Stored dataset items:
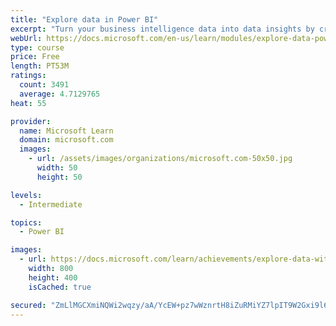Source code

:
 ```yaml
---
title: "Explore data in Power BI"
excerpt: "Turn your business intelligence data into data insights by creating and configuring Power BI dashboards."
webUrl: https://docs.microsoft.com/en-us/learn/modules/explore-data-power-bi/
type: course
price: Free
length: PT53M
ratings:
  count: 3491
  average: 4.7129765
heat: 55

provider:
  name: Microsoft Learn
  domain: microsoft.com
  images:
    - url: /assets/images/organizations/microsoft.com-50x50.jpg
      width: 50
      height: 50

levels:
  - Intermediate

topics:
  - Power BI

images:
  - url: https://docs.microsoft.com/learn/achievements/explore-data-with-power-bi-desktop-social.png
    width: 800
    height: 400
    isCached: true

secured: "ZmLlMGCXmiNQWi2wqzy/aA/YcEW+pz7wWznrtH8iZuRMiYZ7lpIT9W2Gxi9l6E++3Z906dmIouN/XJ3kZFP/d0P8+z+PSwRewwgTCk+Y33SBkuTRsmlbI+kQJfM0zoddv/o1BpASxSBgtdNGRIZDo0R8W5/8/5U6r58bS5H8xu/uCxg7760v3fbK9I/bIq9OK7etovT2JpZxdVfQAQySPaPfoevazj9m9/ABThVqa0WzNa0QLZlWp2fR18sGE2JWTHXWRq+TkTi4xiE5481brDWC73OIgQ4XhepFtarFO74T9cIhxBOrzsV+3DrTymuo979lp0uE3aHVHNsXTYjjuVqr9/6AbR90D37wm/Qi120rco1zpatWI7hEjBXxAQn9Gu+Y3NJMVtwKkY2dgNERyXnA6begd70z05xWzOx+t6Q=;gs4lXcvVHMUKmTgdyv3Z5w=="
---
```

--

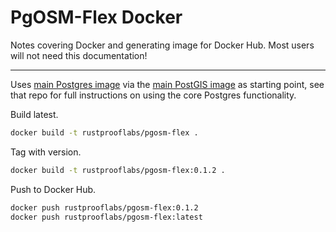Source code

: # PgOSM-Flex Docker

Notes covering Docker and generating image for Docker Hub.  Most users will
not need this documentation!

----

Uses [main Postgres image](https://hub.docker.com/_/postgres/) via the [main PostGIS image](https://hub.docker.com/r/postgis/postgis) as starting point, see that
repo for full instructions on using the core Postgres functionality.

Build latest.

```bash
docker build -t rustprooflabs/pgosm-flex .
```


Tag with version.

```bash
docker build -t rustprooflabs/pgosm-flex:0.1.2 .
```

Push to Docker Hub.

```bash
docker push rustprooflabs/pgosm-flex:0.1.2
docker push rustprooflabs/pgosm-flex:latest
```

• _REQUIRED ACTION_
Every line in the entries above that mentions the word "Postgres" must be shown.

• _RESULT_
Uses [main Postgres image](https://hub.docker.com/_/postgres/) via the [main PostGIS image](https://hub.docker.com/r/postgis/postgis) as starting point, see that
repo for full instructions on using the core Postgres functionality.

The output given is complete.